[WORK REQUEST] Given the records below, would you repeat exactly the lines that begin at the one containing "- Broadcast to" and end at the one containing "- Team Leads", inclusive?

[SUPPLIED RECORDS]
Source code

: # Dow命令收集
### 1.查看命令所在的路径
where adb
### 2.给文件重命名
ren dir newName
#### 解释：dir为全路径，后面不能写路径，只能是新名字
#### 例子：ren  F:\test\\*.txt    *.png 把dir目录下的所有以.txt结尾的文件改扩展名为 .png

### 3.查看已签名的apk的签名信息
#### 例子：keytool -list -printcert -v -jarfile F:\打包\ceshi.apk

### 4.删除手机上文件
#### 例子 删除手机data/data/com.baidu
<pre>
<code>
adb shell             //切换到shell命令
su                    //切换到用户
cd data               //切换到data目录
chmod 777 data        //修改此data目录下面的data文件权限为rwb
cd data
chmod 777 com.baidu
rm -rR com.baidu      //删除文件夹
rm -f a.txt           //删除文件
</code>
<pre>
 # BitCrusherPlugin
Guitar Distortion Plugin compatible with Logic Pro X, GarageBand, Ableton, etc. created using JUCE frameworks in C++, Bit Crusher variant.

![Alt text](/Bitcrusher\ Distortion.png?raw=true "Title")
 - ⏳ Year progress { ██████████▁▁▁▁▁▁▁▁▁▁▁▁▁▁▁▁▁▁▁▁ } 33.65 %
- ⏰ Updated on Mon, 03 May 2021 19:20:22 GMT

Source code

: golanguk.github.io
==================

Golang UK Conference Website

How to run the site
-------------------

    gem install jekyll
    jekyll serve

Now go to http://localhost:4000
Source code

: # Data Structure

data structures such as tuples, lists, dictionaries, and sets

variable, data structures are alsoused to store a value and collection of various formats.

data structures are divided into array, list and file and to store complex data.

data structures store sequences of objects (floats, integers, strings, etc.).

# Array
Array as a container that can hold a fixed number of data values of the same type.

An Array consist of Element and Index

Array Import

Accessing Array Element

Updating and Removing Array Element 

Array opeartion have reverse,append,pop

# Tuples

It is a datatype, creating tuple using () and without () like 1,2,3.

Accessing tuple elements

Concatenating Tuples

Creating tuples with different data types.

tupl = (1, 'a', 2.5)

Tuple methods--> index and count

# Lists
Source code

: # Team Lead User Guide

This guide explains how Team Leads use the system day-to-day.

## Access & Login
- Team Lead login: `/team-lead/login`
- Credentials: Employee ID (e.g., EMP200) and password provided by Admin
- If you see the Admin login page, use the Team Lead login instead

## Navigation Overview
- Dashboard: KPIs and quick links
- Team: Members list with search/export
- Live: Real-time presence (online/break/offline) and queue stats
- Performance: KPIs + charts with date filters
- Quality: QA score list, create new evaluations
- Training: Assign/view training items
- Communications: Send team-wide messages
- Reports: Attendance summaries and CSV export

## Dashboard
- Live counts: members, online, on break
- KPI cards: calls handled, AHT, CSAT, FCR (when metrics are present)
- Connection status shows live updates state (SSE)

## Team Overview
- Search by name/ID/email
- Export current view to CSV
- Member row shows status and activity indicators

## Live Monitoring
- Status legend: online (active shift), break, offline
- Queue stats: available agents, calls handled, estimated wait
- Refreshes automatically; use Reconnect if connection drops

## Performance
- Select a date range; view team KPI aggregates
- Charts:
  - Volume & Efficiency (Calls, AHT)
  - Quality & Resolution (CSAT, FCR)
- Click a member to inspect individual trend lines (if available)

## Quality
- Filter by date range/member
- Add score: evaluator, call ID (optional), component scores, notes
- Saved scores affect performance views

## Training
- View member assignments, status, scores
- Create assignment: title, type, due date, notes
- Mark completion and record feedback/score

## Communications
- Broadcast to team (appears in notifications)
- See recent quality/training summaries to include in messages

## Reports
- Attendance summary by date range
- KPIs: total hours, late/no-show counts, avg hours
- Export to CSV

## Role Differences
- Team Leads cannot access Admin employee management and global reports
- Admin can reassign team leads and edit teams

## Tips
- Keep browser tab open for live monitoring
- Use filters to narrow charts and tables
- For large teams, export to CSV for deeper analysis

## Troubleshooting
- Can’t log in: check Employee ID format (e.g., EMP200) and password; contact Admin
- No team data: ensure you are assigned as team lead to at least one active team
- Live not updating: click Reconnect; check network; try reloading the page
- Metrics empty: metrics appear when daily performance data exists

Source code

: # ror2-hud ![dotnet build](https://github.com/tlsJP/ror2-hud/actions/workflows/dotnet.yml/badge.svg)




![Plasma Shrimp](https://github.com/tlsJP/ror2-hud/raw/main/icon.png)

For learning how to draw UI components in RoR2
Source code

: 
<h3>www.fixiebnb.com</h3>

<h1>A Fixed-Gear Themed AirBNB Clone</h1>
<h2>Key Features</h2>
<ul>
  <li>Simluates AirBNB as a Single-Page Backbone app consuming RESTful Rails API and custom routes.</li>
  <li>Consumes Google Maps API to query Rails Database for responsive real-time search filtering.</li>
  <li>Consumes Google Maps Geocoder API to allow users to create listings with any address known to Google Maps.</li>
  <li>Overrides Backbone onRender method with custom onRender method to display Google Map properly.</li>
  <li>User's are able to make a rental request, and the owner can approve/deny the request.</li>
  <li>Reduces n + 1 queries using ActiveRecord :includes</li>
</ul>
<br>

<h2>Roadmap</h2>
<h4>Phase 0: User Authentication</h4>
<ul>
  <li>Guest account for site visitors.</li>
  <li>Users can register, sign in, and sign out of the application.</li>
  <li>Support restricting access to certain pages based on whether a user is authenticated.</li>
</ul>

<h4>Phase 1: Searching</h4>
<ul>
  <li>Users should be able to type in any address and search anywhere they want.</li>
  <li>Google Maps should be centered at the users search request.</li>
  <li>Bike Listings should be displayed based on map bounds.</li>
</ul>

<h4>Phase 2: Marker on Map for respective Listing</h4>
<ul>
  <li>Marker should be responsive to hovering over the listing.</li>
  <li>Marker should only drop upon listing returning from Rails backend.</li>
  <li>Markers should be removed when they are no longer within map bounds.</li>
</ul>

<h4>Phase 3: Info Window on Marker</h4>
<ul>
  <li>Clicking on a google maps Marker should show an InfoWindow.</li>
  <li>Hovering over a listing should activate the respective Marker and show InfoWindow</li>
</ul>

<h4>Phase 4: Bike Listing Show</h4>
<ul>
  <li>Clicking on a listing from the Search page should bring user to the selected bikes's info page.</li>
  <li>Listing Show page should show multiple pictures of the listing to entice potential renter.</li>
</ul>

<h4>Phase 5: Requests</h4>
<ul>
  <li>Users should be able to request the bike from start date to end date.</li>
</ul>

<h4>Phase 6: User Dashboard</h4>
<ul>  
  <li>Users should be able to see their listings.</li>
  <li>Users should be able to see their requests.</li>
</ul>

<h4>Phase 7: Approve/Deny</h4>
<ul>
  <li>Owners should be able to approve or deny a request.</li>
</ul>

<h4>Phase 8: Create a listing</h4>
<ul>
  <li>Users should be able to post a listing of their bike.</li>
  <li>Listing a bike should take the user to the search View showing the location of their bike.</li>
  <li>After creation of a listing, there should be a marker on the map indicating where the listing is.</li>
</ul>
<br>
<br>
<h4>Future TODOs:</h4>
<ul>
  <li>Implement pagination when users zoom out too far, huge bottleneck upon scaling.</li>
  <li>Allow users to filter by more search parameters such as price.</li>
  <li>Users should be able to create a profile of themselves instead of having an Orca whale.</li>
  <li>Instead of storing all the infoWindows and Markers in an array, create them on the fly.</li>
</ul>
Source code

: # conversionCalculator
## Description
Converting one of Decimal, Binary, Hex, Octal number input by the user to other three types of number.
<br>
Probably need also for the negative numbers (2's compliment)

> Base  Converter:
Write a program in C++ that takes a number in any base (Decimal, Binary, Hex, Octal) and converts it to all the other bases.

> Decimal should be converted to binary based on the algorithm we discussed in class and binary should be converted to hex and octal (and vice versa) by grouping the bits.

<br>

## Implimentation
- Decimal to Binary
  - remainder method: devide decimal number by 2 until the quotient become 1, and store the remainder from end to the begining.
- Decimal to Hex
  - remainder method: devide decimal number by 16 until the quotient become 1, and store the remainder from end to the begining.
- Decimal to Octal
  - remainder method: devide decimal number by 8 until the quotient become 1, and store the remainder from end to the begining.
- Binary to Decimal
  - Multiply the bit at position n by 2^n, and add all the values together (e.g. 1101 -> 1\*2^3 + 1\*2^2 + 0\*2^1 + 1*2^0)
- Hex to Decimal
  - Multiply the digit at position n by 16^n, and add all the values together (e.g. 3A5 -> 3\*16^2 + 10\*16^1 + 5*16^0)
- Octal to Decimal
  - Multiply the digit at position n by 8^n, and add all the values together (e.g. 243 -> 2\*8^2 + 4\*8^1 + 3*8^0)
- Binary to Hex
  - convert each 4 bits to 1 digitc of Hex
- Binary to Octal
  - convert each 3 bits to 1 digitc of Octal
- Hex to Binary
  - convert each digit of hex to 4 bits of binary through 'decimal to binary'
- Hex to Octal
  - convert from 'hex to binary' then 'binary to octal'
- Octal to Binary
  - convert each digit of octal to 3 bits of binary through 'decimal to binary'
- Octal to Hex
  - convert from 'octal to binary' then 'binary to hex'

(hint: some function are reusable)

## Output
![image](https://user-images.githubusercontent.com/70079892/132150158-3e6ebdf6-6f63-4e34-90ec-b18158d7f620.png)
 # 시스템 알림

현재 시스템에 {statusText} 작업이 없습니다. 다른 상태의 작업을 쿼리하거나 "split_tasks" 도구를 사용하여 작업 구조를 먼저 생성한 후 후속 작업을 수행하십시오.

[WRITTEN ANSWER]
- Broadcast to team (appears in notifications)
- See recent quality/training summaries to include in messages

## Reports
- Attendance summary by date range
- KPIs: total hours, late/no-show counts, avg hours
- Export to CSV

## Role Differences
- Team Leads cannot access Admin employee management and global reports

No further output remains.